Hantavirus Mulai Diwaspadai di Surabaya, Masyarakat Diminta jaga Kondisi Tubuh
- Penulis : Ade Resty
- | Senin, 11 Mei 2026 09:06 WIB
selalu.id - Dinas Kesehatan (Dinkes) Surabaya mulai meningkatkan kewaspadaan terhadap potensi penyebaran hantavirus.
Meskipun hingga saat ini, belum ditemukan kasus yang terkonfirmasi positif.
Baca Juga: Demi Target 250 Emas Porprov Jatim 2027, KONI Kota Surabaya Gelar Tes Narkoba
Kepala Dinkes Surabaya, dr. Billy Daniel Messakh, mengatakan hantavirus bukan penyakit baru karena sudah lama dikenal di dunia medis.
Virus ini, diketahui menular melalui tikus dan kasusnya cenderung sporadis.
“Hantavirus ini sebenarnya bukan penyakit baru. Sudah lama ada dan penularannya dari tikus. Sampai sekarang di Surabaya juga belum ada kasus yang terbukti positif,” jelas dr. Billy, Senin (11/5/2026).
Ia mengatakan gejala hantavirus kerap menyerupai flu biasa atau common cold. Karena itu, masyarakat diminta tetap waspada dan menjaga kondisi tubuh.

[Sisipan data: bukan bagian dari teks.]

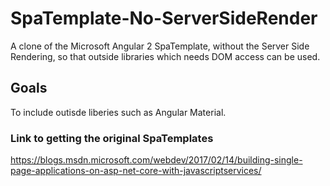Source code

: # SpaTemplate-No-ServerSideRender
A clone of the Microsoft Angular 2 SpaTemplate, without the Server Side Rendering, so that outside libraries which needs DOM access can be used.

## Goals
To include outisde liberies such as Angular Material.

### Link to getting the original SpaTemplates
https://blogs.msdn.microsoft.com/webdev/2017/02/14/building-single-page-applications-on-asp-net-core-with-javascriptservices/
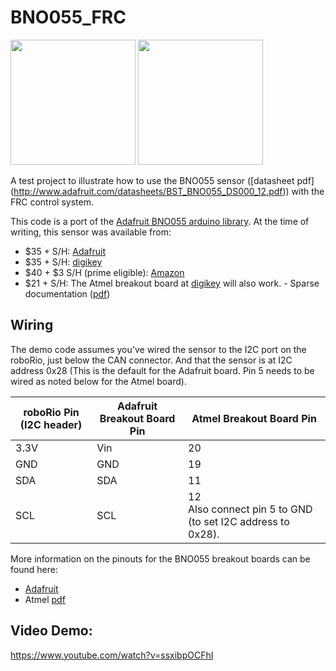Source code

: # BNO055_FRC
<img src="Adafruit_Board.jpg" height="200">
<img src="BNO055_Xplained_Pro.jpg" height="200">

A test project to illustrate how to use the BNO055 sensor ([datasheet pdf] (http://www.adafruit.com/datasheets/BST_BNO055_DS000_12.pdf)) with the FRC control system.

This code is a port of the [Adafruit BNO055 arduino library](https://github.com/adafruit/Adafruit_BNO055/blob/master/Adafruit_BNO055.cpp).
At the time of writing, this sensor was available from:
 - $35 + S/H: [Adafruit](http://www.adafruit.com/product/2472)
 - $35 + S/H: [digikey](http://www.digikey.com/product-detail/en/2472/1528-1426-ND/5699182)
 - $40 + $3 S/H (prime eligible): [Amazon](http://www.amazon.com/Adafruit-Absolute-Orientation-Fusion-Breakout/dp/B017PEIGIG)
 - $21 + S/H: The Atmel breakout board at [digikey](http://www.digikey.com/product-detail/en/ATBNO055-XPRO/ATBNO055-XPRO-ND/5230918) will also work. - Sparse documentation ([pdf](http://www.atmel.com/Images/BNO055_Xplained_pro_design_documentation.pdf))

## Wiring
The demo code assumes you've wired the sensor to the I2C port on the roboRio, just below the CAN connector. And that the sensor is at I2C address 0x28 (This is the default for the Adafruit board. Pin 5 needs to be wired as noted below for the Atmel board).

roboRio Pin (I2C header) | Adafruit Breakout Board Pin | Atmel Breakout Board Pin 
-------------------------|-----------------------------|--------------------------
3.3V                     | Vin                         | 20
GND                      | GND                         | 19
SDA                      | SDA                         | 11
SCL                      | SCL                         | 12 <br> Also connect pin 5 to GND (to set I2C address to 0x28).

More information on the pinouts for the BNO055 breakout boards can be found here:
 - [Adafruit](https://learn.adafruit.com/adafruit-bno055-absolute-orientation-sensor/pinouts)
 - Atmel [pdf](http://www.atmel.com/Images/BNO055_Xplained_pro_design_documentation.pdf)

## Video Demo:  
https://www.youtube.com/watch?v=ssxibpOCFhI
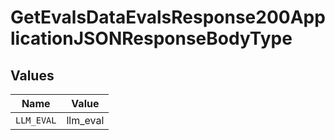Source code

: # GetEvalsDataEvalsResponse200ApplicationJSONResponseBodyType


## Values

| Name       | Value      |
| ---------- | ---------- |
| `LLM_EVAL` | llm_eval   |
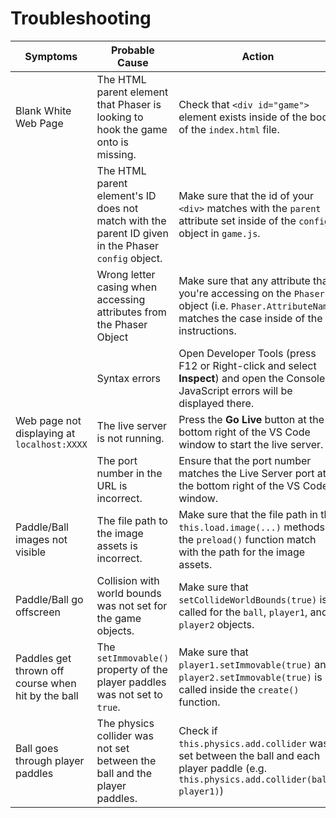 # Troubleshooting

| Symptoms | Probable Cause | Action |
| -------- | -------------- | ------ |
| Blank White Web Page | The HTML parent element that Phaser is looking to hook the game onto is missing. | Check that `<div id="game">` element exists inside of the body of the `index.html` file. |
| | The HTML parent element's ID does not match with the parent ID given in the Phaser `config` object. | Make sure that the id of your `<div>` matches with the `parent` attribute set inside of the `config` object in `game.js`. |
| | Wrong letter casing when accessing attributes from the Phaser Object | Make sure that any attribute that you're accessing on the `Phaser` object (i.e. `Phaser.AttributeName`) matches the case inside of the instructions. |
| | Syntax errors | Open Developer Tools (press F12 or Right-click and select **Inspect**) and open the Console. JavaScript errors will be displayed there. |
| Web page not displaying at `localhost:XXXX` | The live server is not running. | Press the **Go Live** button at the bottom right of the VS Code window to start the live server. |
| | The port number in the URL is incorrect. | Ensure that the port number matches the Live Server port at the bottom right of the VS Code window. |
| Paddle/Ball images not visible | The file path to the image assets is incorrect. | Make sure that the file path in the `this.load.image(...)` methods in the `preload()` function match with the path for the image assets. |
| Paddle/Ball go offscreen | Collision with world bounds was not set for the game objects. | Make sure that `setCollideWorldBounds(true)` is called for the `ball`, `player1`, and `player2` objects. |
| Paddles get thrown off course when hit by the ball | The `setImmovable()` property of the player paddles was not set to `true`. | Make sure that `player1.setImmovable(true)` and `player2.setImmovable(true)` is called inside the `create()` function. |
| Ball goes through player paddles | The physics collider was not set between the ball and the player paddles. | Check if `this.physics.add.collider` was set between the ball and each player paddle (e.g. `this.physics.add.collider(ball, player1)`) |
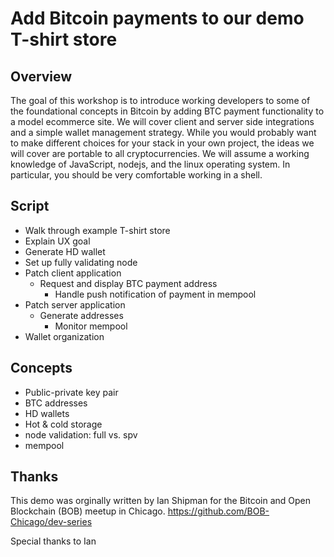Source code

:Add Bitcoin payments to our demo T-shirt store
==

Overview
--

The goal of this workshop is to introduce working developers to some of the
foundational concepts in Bitcoin by adding BTC payment functionality to a model
ecommerce site.  We will cover client and server side integrations and a simple
wallet management strategy.  While you would probably want to make different
choices for your stack in your own project, the ideas we will cover are
portable to all cryptocurrencies.  We will assume a working knowledge of
JavaScript, nodejs, and the linux operating system.  In particular, you should
be very comfortable working in a shell.

Script
--

- Walk through example T-shirt store
- Explain UX goal
- Generate HD wallet
- Set up fully validating node
- Patch client application
  * Request and display BTC payment address
	* Handle push notification of payment in mempool
- Patch server application
  * Generate addresses
	* Monitor mempool
- Wallet organization

Concepts
--

- Public-private key pair
- BTC addresses
- HD wallets
- Hot & cold storage
- node validation: full vs. spv
- mempool 

Thanks
--

This demo was orginally written by Ian Shipman for the Bitcoin and Open
Blockchain (BOB) meetup in Chicago. 
https://github.com/BOB-Chicago/dev-series

Special thanks to Ian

Salah satu langkah yang dipertimbangkan adalah mengaktifkan kembali pemeriksaan suhu tubuh di pintu masuk transportasi publik seperti bandara, pelabuhan, dan jalur transportasi darat menggunakan alat pemindai suhu elektronik.
Baca Juga: Gara-gara ini, Rumah Makan AG Ny Suharti Harus Berurusan dengan Bapenda Surabaya
“Kalau ada yang terdeteksi suhu tubuhnya di atas normal, tentu harus segera dipantau atau dilakukan langkah pengawasan lebih lanjut,” kata dr Billy.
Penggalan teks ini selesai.